Information about the SAT!
Sentence Completions
This type of question test your knowledge of the meanings of words and your ability to recognize relationships among the parts of a sentence so that you can choose the word or words that the best complete each sentence.
Passage-Based Reading
This type of question tests your ability to read and understand passages taken from any of the following categories: humanities, social sciences, natural sciences, and fiction or nonfiction narrative. Based upon reading selectios ranging from 100 to about 850 words, passage-based reading questions may require you to
* Recognize the meaning of a word as used in context
* Interpret specific information presented in the passage
* Analyze information in one part of the passage in terms of information presented in another part of the passage
* Evaluate the author's assumptions or identify the logical structure of the passage
Now sometimes we think that vocabulary on the test doesn't matter BUT your wrong, it does matter! In a Word: Yes.

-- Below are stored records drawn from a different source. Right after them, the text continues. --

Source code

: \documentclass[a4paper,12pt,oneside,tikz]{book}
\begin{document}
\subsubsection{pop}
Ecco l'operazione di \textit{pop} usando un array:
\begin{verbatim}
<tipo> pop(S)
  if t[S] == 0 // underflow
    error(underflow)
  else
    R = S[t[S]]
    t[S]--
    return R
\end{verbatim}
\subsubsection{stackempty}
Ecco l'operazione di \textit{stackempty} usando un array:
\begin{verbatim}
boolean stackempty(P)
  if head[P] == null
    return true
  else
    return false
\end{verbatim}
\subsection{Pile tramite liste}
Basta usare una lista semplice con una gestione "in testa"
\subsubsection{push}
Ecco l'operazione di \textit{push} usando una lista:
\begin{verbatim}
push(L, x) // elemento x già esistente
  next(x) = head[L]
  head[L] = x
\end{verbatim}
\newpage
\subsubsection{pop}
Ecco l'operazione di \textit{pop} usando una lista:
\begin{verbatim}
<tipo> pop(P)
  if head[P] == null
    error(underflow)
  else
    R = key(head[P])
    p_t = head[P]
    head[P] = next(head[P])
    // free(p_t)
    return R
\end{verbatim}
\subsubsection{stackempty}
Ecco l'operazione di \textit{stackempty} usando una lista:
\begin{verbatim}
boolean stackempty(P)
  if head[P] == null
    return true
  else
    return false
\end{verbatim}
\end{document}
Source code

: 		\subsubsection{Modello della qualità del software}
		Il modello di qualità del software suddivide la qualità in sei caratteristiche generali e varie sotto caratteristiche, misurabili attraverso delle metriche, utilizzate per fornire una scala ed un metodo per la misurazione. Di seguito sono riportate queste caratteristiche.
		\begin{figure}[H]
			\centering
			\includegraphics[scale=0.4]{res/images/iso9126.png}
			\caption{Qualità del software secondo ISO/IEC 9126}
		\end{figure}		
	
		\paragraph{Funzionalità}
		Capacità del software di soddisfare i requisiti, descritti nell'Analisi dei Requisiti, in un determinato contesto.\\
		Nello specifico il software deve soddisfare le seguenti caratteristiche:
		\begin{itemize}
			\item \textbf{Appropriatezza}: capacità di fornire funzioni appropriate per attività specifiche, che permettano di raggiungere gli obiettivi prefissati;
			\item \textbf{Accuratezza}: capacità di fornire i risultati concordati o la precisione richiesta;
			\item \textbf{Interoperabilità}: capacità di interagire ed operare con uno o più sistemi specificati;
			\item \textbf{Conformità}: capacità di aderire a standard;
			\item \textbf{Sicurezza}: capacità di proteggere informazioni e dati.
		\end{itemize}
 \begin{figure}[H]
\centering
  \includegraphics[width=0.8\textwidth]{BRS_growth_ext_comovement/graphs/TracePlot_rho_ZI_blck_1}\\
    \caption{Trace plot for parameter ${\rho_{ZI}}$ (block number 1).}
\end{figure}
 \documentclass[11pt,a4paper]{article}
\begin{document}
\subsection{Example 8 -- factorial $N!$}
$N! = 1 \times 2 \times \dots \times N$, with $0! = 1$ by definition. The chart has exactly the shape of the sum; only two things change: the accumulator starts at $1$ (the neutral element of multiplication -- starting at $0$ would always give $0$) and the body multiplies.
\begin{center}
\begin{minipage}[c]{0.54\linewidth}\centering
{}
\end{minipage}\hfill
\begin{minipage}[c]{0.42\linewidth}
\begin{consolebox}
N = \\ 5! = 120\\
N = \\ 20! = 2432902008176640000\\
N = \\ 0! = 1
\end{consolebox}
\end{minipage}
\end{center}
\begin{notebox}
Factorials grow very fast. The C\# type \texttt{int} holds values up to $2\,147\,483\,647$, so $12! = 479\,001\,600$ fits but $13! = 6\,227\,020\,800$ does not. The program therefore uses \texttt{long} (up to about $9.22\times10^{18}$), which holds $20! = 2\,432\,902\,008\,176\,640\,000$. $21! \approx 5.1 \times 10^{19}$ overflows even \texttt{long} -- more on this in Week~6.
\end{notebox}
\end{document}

Vocabulary as such is not tested on the SAT. Until a few years ago, the exam included antonym questions, which required you to pick a word whose meaning was the opposite of some other word. Those questions have been eliminated.
That leaves indirect and hiden vocabulary questions--of which there are plenty.
1. In both cases, the broader, more varied, and more accurate your vocabulary knowledge, the better your chances are of answering these questions quickly and correctly.
2. The better your vocabulary knowledge, the easier you'll find it to understand both the critical reading passages and the sentence completion items (which are, in effect, mini-passage, each one sentence long).
Fortunately, the kinds of words that regularly appear on the SAT, as with so much else on the exam, fall into definite patterns.
The hard words on the SAT are hard words of a particular sort: scholastic words that deal, broadly speaking, with the manipulation and communication of ideas--words like ambiguous, amplify, arbitrary, and arcane. The better you master this sort of vocabulary, the better you'll do on the exam.
Tips for vocabulary
There are some topics you can easily cram. Vocabulary isn't one of them.
Try to begin your vocabulary study several weeks before the exam. Take 15 to 20 mins a day to learn new words.
Learn the definition of each word; examine the sample sentence provided in the Word List; learn the related words; and try writing a couple of sentences of your own that include the word.
Get into the habit of reading a little every day with your dictionary nearby.
Do the best you can! but something important be confident!